Coaches: A Training Plan Checklist



The weather is warming up and Spring meets are right around the corner. Most of you have written a training plan for your athletes but it is not too late prepare the (im)perfect schedule. No plan is perfect and a coach should not follow any plan exactly as written. I use a training plan as a guideline. Things can change for good and bad as the season progresses and a good coach should analyze each day as it comes. Weather, progress (or lack there of), injuries and so much more can change the way an athlete needs to train. With that said, a training plan holds a coach accountable to their philosophy and principles. A plan keeps a coach from straying away from what he or she thought was right. Too often, heat of the moment changes can pull coaches in the wrong directions. A plan forces a coach to answer the whys during a season.


  • Use a TRAINING system - Every coach must have a system.
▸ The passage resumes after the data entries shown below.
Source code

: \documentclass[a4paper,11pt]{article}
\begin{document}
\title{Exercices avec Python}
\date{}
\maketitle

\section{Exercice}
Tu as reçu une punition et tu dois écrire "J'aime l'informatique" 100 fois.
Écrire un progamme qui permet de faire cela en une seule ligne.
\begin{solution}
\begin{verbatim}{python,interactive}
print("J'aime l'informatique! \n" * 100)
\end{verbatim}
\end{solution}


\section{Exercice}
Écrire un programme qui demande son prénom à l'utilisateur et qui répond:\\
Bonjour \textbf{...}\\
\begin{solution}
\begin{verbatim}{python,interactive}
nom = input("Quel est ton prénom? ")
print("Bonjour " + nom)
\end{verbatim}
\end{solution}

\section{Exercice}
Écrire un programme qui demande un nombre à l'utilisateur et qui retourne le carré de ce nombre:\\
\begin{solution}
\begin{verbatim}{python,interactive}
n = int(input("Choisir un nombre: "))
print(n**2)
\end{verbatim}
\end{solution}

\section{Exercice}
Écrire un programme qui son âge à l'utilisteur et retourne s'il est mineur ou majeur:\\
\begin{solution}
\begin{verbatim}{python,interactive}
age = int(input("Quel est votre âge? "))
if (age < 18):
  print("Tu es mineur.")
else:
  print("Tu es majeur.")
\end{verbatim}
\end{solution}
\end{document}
Many coaches build a system off of a tested model, i.e. Jack Daniel's Running Formula. Others simply use these tested systems. In 2023, there are many systems available in books, free online or in a payment form. There are also many coaches, myself included, that would share thoughts and systems with eager minds. A system helps a coach build appropriate workload, periodization and structure for training. A coach must build their system around a school's culture and location.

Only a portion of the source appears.